Пытаясь свести инцидент к шутке, мы подчинились. Однако уже через мгновение нам стало не до смеха. Словно одержимая, девица вскрыла ножом подушку, выпотрошила до основания и с той же яростью принялась разрезать матрац. Вскоре подошел ее напарник — смурной мужичок с руками рабочего — и с обстоятельным видом начал развинчивать кровать. Третий персонаж, совсем еще безусый парень, тем временем методично выбрасывал из стеллажа на пол все книги. Происходящая вакханалия казалась еще более безумной, чем мои горячечные галлюцинации.

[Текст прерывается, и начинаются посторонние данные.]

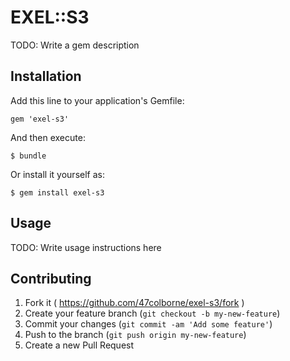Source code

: # EXEL::S3

TODO: Write a gem description

## Installation

Add this line to your application's Gemfile:

    gem 'exel-s3'

And then execute:

    $ bundle

Or install it yourself as:

    $ gem install exel-s3

## Usage

TODO: Write usage instructions here

## Contributing

1. Fork it ( https://github.com/47colborne/exel-s3/fork )
2. Create your feature branch (`git checkout -b my-new-feature`)
3. Commit your changes (`git commit -am 'Add some feature'`)
4. Push to the branch (`git push origin my-new-feature`)
5. Create a new Pull Request
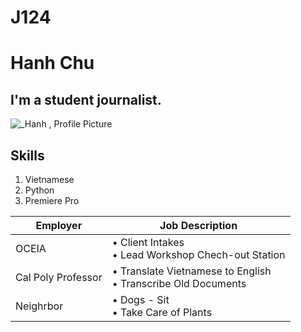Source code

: # J124
# Hanh Chu
## I'm a student journalist. 
![_Hanh , Profile Picture ](https://user-images.githubusercontent.com/109722062/180700360-933344a1-2bf4-4931-b79e-48242d276264.jpg)
## Skills
1. Vietnamese
2. Python
3. Premiere Pro

| Employer | Job Description |
| -------- | --------------- |
| OCEIA | • Client Intakes <br> • Lead Workshop Chech-out Station |
| Cal Poly Professor | • Translate Vietnamese to English <br> • Transcribe Old Documents |
| Neighrbor | • Dogs - Sit <br>  • Take Care of Plants |


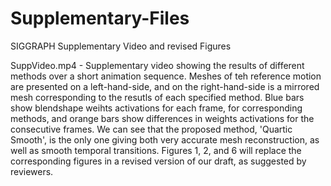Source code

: # Supplementary-Files
SIGGRAPH Supplementary Video and revised Figures

SuppVideo.mp4 - Supplementary video showing the results of different methods over a short animation sequence. Meshes of teh reference motion are presented on a left-hand-side, and on the right-hand-side is a mirrored mesh corresponding to the resutls of each specified method. Blue bars show blendshape weihts activations for each frame, for corresponding methods, and orange bars show differences in weights activations for the consecutive frames. We can see that the proposed method, 'Quartic Smooth', is the only one giving both very accurate mesh reconstruction, as well as smooth temporal transitions. 
Figures 1, 2, and 6 will replace the corresponding figures in a revised version of our draft, as suggested by reviewers. 
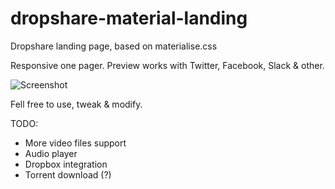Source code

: # dropshare-material-landing
Dropshare landing page, based on materialise.css

Responsive one pager.
Preview works with Twitter, Facebook, Slack & other.

![][image-1]


Fell free to use, tweak & modify.



TODO:
* More video files support
* Audio player
* Dropbox integration
* Torrent download (?)

[image-1]:	https://jkn.s3-eu-central-1.amazonaws.com/bmsBda/Screen-Shot-2015-04-16-20-27-03.png "Screenshot"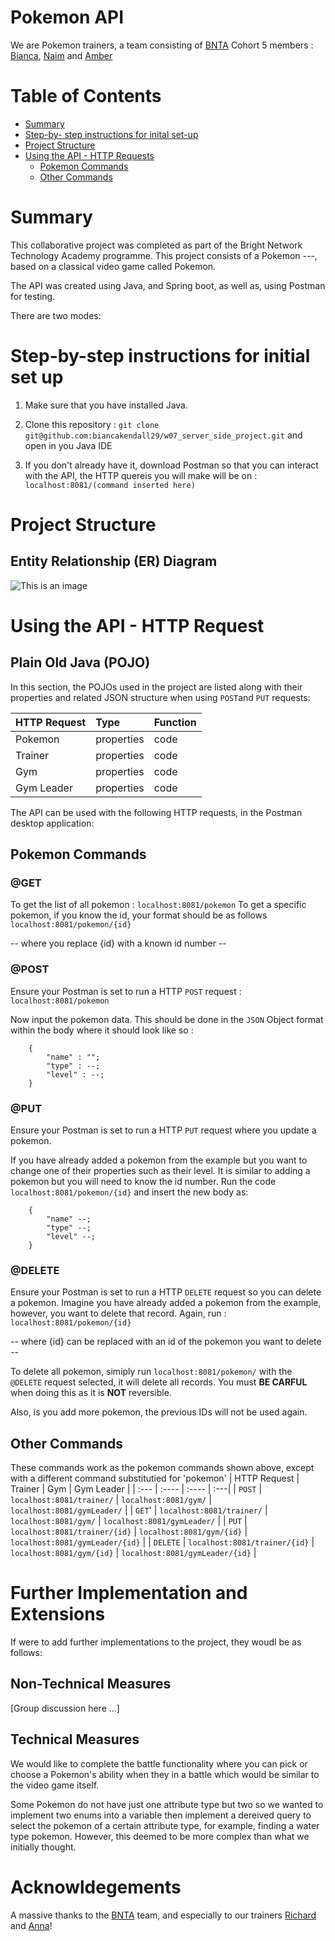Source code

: # Pokemon API

We are Pokemon trainers, a team consisting of [BNTA](https://techacademy.brightnetwork.co.uk/) Cohort 5 members : [Bianca](https://github.com/biancakendall29), [Naim](https://github.com/N41M) and [Amber](https://github.com/aakamara)


# Table of Contents
- [Summary](#summary)
- [Step-by- step instructions for inital set-up](#step-by-step-instructions-for-initial-set-up)
- [Project Structure](#project-structure)
- [Using the API - HTTP Requests](#using-the-api---http-request)
    - [Pokemon Commands](#pokemon-commands)   
    - [Other Commands](#other-commands)


# Summary
This collaborative project was completed as part of the Bright Network Technology Academy programme. This project consists of a Pokemon ---, based on a classical video game called Pokemon.

The API was created using Java, and Spring boot, as well as, using Postman for testing. 

There are two modes:


# Step-by-step instructions for initial set up
1. Make sure that you have installed Java.

2. Clone this repository : `git clone git@github.com:biancakendall29/w07_server_side_project.git` and open in you Java IDE

3. If you don't already have it, download Postman so that you can interact with the API, the HTTP quereis you will make will be on : `localhost:8081/(command inserted here)`

# Project Structure

## Entity Relationship (ER) Diagram

![This is an image](https://github.com/biancakendall29/w07_server_side_project/blob/main/Entity_relationship_diagram2.JPG)


# Using the API - HTTP Request
## Plain Old Java (POJO)
In this section, the POJOs used in the project are listed along with their properties and related JSON structure when using `POST`and `PUT` requests:

| HTTP Request      | Type | Function    |
| :---        |    :----   |          :--- |
| Pokemon      | properties    | code  |
| Trainer  | properties        | code    |
| Gym  | properties        | code    |
| Gym Leader  | properties        | code    |

The API can be used with the following HTTP requests, in the Postman desktop application:

## Pokemon Commands
### @GET
To get the list of all pokemon : `localhost:8081/pokemon` 
To get a specific pokemon, if you know the id, your format should be as follows `localhost:8081/pokemon/{id}`

-- where you replace {id} with a known id number --

### @POST
Ensure your Postman is set to run a HTTP `POST` request : `localhost:8081/pokemon`

Now input the pokemon data. This should be done in the `JSON` Object format within the body where it should look like so :

        {
            "name" : "";
            "type" : --;
            "level" : --;
        }

### @PUT
Ensure your Postman is set to run a HTTP `PUT` request where you update a pokemon.

If you have already added a pokemon from the example but you want to change one of their properties such as their level. It is similar to adding a pokemon but you will need to know the id number. Run the code `localhost:8081/pokemon/{id}` and insert the new body as:

        {
            "name" --;
            "type" --;
            "level" --;
        }


### @DELETE
Ensure your Postman is set to run a HTTP `DELETE` request so you can delete a pokemon.
Imagine you have already added a pokemon from the example, however, you want to delete that record. Again, run : `localhost:8081/pokemon/{id}`

-- where {id} can be replaced with an id of the pokemon you want to delete --

To delete all pokemon, simiply run `localhost:8081/pokemon/` with the `@DELETE` request selected, it will delete all records. You must **BE CARFUL** when doing this as it is **NOT** reversible.

Also, is you add more pokemon, the previous IDs will not be used again.


## Other Commands
These commands work as the pokemon commands shown above, except with a different command substitutied for 'pokemon'
| HTTP Request      | Trainer |  Gym    |  Gym Leader  |
| :---        |    :----   |          :---- |        :---|
| `POST`      | `localhost:8081/trainer/`   | `localhost:8081/gym/` | `localhost:8081/gymLeader/` |
| `GET`' | `localhost:8081/trainer/`       | `localhost:8081/gym/`   | `localhost:8081/gymLeader/` |
| `PUT`  | `localhost:8081/trainer/{id}`       | `localhost:8081/gym/{id}`   | `localhost:8081/gymLeader/{id}` |
| `DELETE`  | `localhost:8081/trainer/{id}`        | `localhost:8081/gym/{id}`   | `localhost:8081/gymLeader/{id}` |

# Further Implementation and Extensions
If were to add further implementations to the project, they woudl be as follows:

## Non-Technical Measures
[Group discussion here ...]

## Technical Measures
We would like to complete the battle functionality where you can pick or choose a Pokemon's ability when they in a battle which would be similar to the video game itself.

Some Pokemon do not have just one attribute type but two so we wanted to implement two enums into a variable then implement a dereived query to select the pokemon of a certain attribute type, for example, finding a water type pokemon. However, this deemed to be more complex than what we initially thought.

# Acknowldegements
A massive thanks to the [BNTA](https://techacademy.brightnetwork.co.uk/) team, and especially to our trainers [Richard](https://github.com/biancakendall29/w07_server_side_project#summary) and [Anna](https://github.com/biancakendall29/w07_server_side_project#summary)!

От сквозняков и движения людей по комнате перемещались сероватые кучки перьев. Рьяную комиссаршу густо облепил пух — и волосы, и брови, и одежду. Наверное, она сама уже была не рада своему тщанию.

К нам заглянул еще один тип в кожанке — видимо, главный среди прочих. Посмотрев на сотрудницу, он досадливо сморщился и, кашлянув, сказал тоном, не терпящим возражения:

— Товарищ Сапожникова! Займитесь досмотром личных вещей жильцов.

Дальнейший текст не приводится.